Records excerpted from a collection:
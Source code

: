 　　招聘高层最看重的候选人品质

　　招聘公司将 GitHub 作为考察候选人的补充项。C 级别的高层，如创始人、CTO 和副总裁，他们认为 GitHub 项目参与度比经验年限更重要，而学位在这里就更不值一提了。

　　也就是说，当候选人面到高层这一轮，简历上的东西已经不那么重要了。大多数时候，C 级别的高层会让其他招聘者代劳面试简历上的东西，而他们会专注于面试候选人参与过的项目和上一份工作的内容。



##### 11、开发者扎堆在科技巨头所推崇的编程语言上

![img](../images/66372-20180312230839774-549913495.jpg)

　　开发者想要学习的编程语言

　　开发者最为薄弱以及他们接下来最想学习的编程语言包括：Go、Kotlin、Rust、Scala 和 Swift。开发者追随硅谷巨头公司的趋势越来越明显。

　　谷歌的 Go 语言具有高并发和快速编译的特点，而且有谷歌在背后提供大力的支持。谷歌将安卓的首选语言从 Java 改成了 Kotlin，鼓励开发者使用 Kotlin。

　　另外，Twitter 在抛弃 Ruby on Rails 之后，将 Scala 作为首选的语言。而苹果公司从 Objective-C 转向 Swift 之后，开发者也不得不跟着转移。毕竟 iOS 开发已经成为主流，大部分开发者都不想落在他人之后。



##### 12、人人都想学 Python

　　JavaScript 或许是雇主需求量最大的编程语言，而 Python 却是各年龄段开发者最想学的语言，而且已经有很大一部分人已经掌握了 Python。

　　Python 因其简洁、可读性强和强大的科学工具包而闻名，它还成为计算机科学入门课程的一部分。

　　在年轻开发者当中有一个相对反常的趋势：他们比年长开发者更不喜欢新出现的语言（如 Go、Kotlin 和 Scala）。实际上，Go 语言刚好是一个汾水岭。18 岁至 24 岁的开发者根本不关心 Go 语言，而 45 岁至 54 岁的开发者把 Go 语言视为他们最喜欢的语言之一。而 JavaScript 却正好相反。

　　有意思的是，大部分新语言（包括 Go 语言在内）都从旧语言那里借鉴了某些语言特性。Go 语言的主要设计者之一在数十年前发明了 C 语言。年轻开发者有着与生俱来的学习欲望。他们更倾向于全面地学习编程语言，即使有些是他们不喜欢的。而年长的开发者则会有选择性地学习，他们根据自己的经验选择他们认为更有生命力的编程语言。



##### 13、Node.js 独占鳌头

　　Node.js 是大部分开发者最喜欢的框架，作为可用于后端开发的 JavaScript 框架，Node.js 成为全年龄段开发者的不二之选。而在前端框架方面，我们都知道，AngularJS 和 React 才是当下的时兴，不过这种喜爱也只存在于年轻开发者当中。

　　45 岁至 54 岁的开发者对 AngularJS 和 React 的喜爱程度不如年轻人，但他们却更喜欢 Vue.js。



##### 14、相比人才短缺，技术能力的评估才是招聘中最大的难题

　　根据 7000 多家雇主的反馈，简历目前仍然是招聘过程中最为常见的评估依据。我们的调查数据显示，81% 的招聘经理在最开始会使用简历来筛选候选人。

Assignment = Please copy out each line of the data in which the word "Swift" occurs.

Solution =
　　开发者最为薄弱以及他们接下来最想学习的编程语言包括：Go、Kotlin、Rust、Scala 和 Swift。开发者追随硅谷巨头公司的趋势越来越明显。
　　另外，Twitter 在抛弃 Ruby on Rails 之后，将 Scala 作为首选的语言。而苹果公司从 Objective-C 转向 Swift 之后，开发者也不得不跟着转移。毕竟 iOS 开发已经成为主流，大部分开发者都不想落在他人之后。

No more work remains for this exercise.